Intervention de Francis le Gunehec

Réunion du 9 février 2016 à 17h00
Délégation de l'assemblée nationale aux droits des femmes et à l'égalité des chances entre les hommes et les femmes

Francis le Gunehec, chef du bureau de la législation pénale générale de la direction des affaires criminelles et des grâces du ministère de la justice :

C'est en effet le cas. Il existe une interrogation légitime, depuis quelques années, sur la présence du mot « race » dans notre législation. Une proposition de loi a été votée par l'Assemblée nationale, initialement pour le supprimer, puis, sur la suggestion de la direction des affaires criminelles et des grâces, pour le remplacer par des expressions telles que « raisons racistes » ou « prétendue race », afin de réprimer le racisme sans pour autant donner le sentiment que l'on cautionne l'existence des races.

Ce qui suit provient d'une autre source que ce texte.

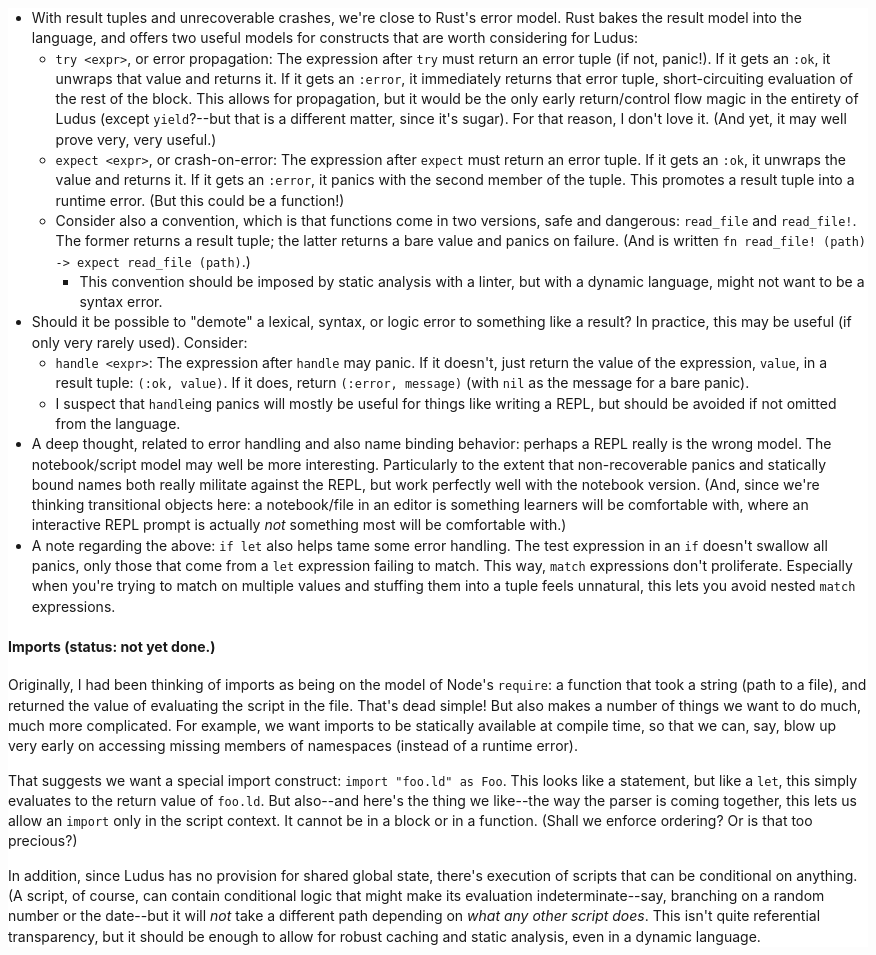 * With result tuples and unrecoverable crashes, we're close to Rust's error model. Rust bakes the result model into the language, and offers two useful models for constructs that are worth considering for Ludus:
  * `try <expr>`, or error propagation: The expression after `try` must return an error tuple (if not, panic!). If it gets an `:ok`, it unwraps that value and returns it. If it gets an `:error`, it immediately returns that error tuple, short-circuiting evaluation of the rest of the block. This allows for propagation, but it would be the only early return/control flow magic in the entirety of Ludus (except `yield`?--but that is a different matter, since it's sugar). For that reason, I don't love it. (And yet, it may well prove very, very useful.)
  * `expect <expr>`, or crash-on-error: The expression after `expect` must return an error tuple. If it gets an `:ok`, it unwraps the value and returns it. If it gets an `:error`, it panics with the second member of the tuple. This promotes a result tuple into a runtime error. (But this could be a function!)
  * Consider also a convention, which is that functions come in two versions, safe and dangerous: `read_file` and `read_file!`. The former returns a result tuple; the latter returns a bare value and panics on failure. (And is written `fn read_file! (path) -> expect read_file (path)`.)
    * This convention should be imposed by static analysis with a linter, but with a dynamic language, might not want to be a syntax error.
* Should it be possible to "demote" a lexical, syntax, or logic error to something like a result? In practice, this may be useful (if only very rarely used). Consider:
  * `handle <expr>`: The expression after `handle` may panic. If it doesn't, just return the value of the expression, `value`, in a result tuple: `(:ok, value)`. If it does, return `(:error, message)` (with `nil` as the message for a bare panic).
  * I suspect that `handle`ing panics will mostly be useful for things like writing a REPL, but should be avoided if not omitted from the language.
* A deep thought, related to error handling and also name binding behavior: perhaps a REPL really is the wrong model. The notebook/script model may well be more interesting. Particularly to the extent that non-recoverable panics and statically bound names both really militate against the REPL, but work perfectly well with the notebook version. (And, since we're thinking transitional objects here: a notebook/file in an editor is something learners will be comfortable with, where an interactive REPL prompt is actually *not* something most will be comfortable with.)
* A note regarding the above: `if let` also helps tame some error handling. The test expression in an `if` doesn't swallow all panics, only those that come from a `let` expression failing to match. This way, `match` expressions don't proliferate. Especially when you're trying to match on multiple values and stuffing them into a tuple feels unnatural, this lets you avoid nested `match` expressions.

#### Imports (status: not yet done.)
Originally, I had been thinking of imports as being on the model of Node's `require`: a function that took a string (path to a file), and returned the value of evaluating the script in the file. That's dead simple! But also makes a number of things we want to do much, much more complicated. For example, we want imports to be statically available at compile time, so that we can, say, blow up very early on accessing missing members of namespaces (instead of a runtime error).

That suggests we want a special import construct: `import "foo.ld" as Foo`. This looks like a statement, but like a `let`, this simply evaluates to the return value of `foo.ld`. But also--and here's the thing we like--the way the parser is coming together, this lets us allow an `import` only in the script context. It cannot be in a block or in a function. (Shall we enforce ordering? Or is that too precious?)

In addition, since Ludus has no provision for shared global state, there's execution of scripts that can be conditional on anything. (A script, of course, can contain conditional logic that might make its evaluation indeterminate--say, branching on a random number or the date--but it will _not_ take a different path depending on _what any other script does_. This isn't quite referential transparency, but it should be enough to allow for robust caching and static analysis, even in a dynamic language.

Pour revenir à la question du féminicide, je rappellerai un précédent qui doit nous amener à réfléchir ; je veux parler de celui qui concerne l'inceste. Un texte a en effet été adopté dont l'objet était d'inscrire l'inceste dans le code pénal, non pas pour sanctionner des faits qui ne l'étaient pas, mais pour qualifier les choses plus clairement. Or, la définition de l'inceste soulevait des difficultés telles que cette disposition a finalement été censurée par le Conseil constitutionnel. Un nouveau texte sur la protection de l'enfance a depuis été voté, dont la partie relative à l'inceste – partie qui a d'ailleurs été adoptée conforme par le Sénat et l'Assemblée – ne pose plus, selon moi, de problèmes d'ordre constitutionnel. Il me paraît toutefois plus difficile, d'un point de vue juridique, d'aboutir à une définition du féminicide qui n'encourrait pas la censure du Conseil constitutionnel.

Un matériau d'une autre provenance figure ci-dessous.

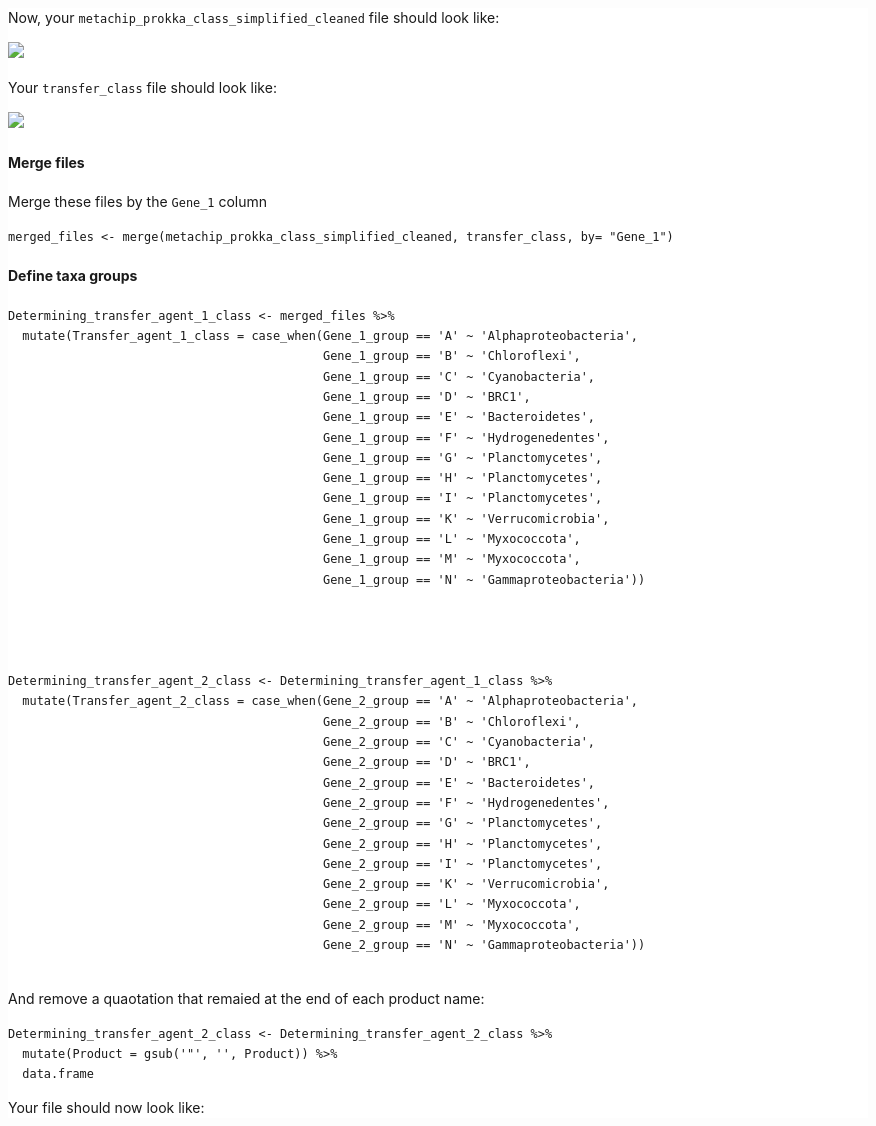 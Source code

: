 
Now,  your `metachip_prokka_class_simplified_cleaned` file should look like:

![](https://i.imgur.com/8K2K4AB.png)

Your `transfer_class` file should look like:

![](https://i.imgur.com/dA9JtFU.png)


#### Merge files

Merge these files by the `Gene_1` column
```
merged_files <- merge(metachip_prokka_class_simplified_cleaned, transfer_class, by= "Gene_1")

```
#### Define taxa groups
```
Determining_transfer_agent_1_class <- merged_files %>%
  mutate(Transfer_agent_1_class = case_when(Gene_1_group == 'A' ~ 'Alphaproteobacteria',
                                            Gene_1_group == 'B' ~ 'Chloroflexi',
                                            Gene_1_group == 'C' ~ 'Cyanobacteria',
                                            Gene_1_group == 'D' ~ 'BRC1',
                                            Gene_1_group == 'E' ~ 'Bacteroidetes',
                                            Gene_1_group == 'F' ~ 'Hydrogenedentes',
                                            Gene_1_group == 'G' ~ 'Planctomycetes',
                                            Gene_1_group == 'H' ~ 'Planctomycetes',
                                            Gene_1_group == 'I' ~ 'Planctomycetes',
                                            Gene_1_group == 'K' ~ 'Verrucomicrobia',
                                            Gene_1_group == 'L' ~ 'Myxococcota',
                                            Gene_1_group == 'M' ~ 'Myxococcota',
                                            Gene_1_group == 'N' ~ 'Gammaproteobacteria'))




Determining_transfer_agent_2_class <- Determining_transfer_agent_1_class %>%
  mutate(Transfer_agent_2_class = case_when(Gene_2_group == 'A' ~ 'Alphaproteobacteria',
                                            Gene_2_group == 'B' ~ 'Chloroflexi',
                                            Gene_2_group == 'C' ~ 'Cyanobacteria',
                                            Gene_2_group == 'D' ~ 'BRC1',
                                            Gene_2_group == 'E' ~ 'Bacteroidetes',
                                            Gene_2_group == 'F' ~ 'Hydrogenedentes',
                                            Gene_2_group == 'G' ~ 'Planctomycetes',
                                            Gene_2_group == 'H' ~ 'Planctomycetes',
                                            Gene_2_group == 'I' ~ 'Planctomycetes',
                                            Gene_2_group == 'K' ~ 'Verrucomicrobia',
                                            Gene_2_group == 'L' ~ 'Myxococcota',
                                            Gene_2_group == 'M' ~ 'Myxococcota',
                                            Gene_2_group == 'N' ~ 'Gammaproteobacteria'))


```
And remove a quaotation that remaied at the end of each product name:
```
Determining_transfer_agent_2_class <- Determining_transfer_agent_2_class %>% 
  mutate(Product = gsub('"', '', Product)) %>% 
  data.frame
```
Your file should now look like:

Par ailleurs, à chaque fois que l'on a rencontré des problèmes particuliers, par exemple celui des mariages forcés, on les a réglés en créant une circonstance aggravante. La question des crimes d'honneur peut se poser, mais il faut savoir exactement ce que l'on veut réprimer et la manière dont on veut le réprimer. La formule générale « à raison du sexe » n'est pas satisfaisante de ce point de vue. Prenons l'exemple du racisme : la circonstance aggravante est établie notamment lorsque des propos racistes ont accompagné des violences ou un meurtre. Si l'on suit la même logique, le meurtre commis par une femme qui tue sa rivale en proférant des insultes sexistes devrait être qualifié de sexiste. Or, cela n'a pas de sens. Le parallèle entre sexisme et racisme n'est donc pas opérant : on aboutirait à des situations absurdes, voire contre-productives.

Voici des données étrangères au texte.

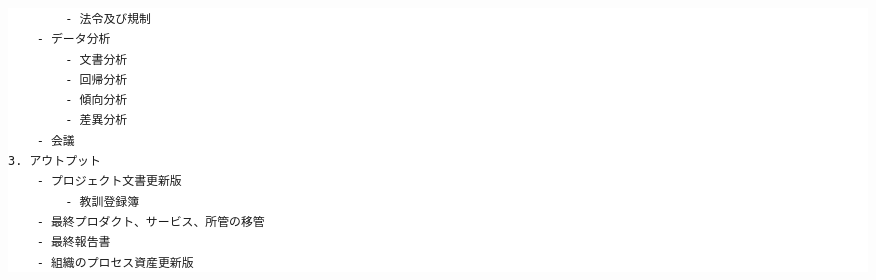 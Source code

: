 			- 法令及び規制
		- データ分析
			- 文書分析
			- 回帰分析
			- 傾向分析
			- 差異分析
		- 会議 
	3. アウトプット
		- プロジェクト文書更新版
			- 教訓登録簿
		- 最終プロダクト、サービス、所管の移管
		- 最終報告書
		- 組織のプロセス資産更新版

Si une réforme doit intervenir, elle doit donc cibler de façon précise ce que l'on veut réprimer, étant observé que, dans le cas des crimes d'honneur, par exemple – qui sont a priori déjà aggravés par la préméditation et passibles, à ce titre, de la réclusion criminelle à perpétuité –, il n'y a aucune difficulté à ce que les cours d'assises prononcent le maximum des peines encourues. On peut donc prévoir une aggravation dans un souci pédagogique – ou d'affichage, diront certains –, mais elle n'est pas forcément indispensable d'un point de vue juridique. Sur ce point, la réflexion doit peut-être se poursuivre. En revanche, la circonstance aggravante de sexisme paraît complexe à mettre en oeuvre, de même que la notion de féminicide, qui peut avoir une utilité en sociologie mais qu'il est délicat d'introduire dans la loi, dès lors que doivent être respectés le principe de légalité des peines ainsi que la sûreté et la prévisibilité de la loi.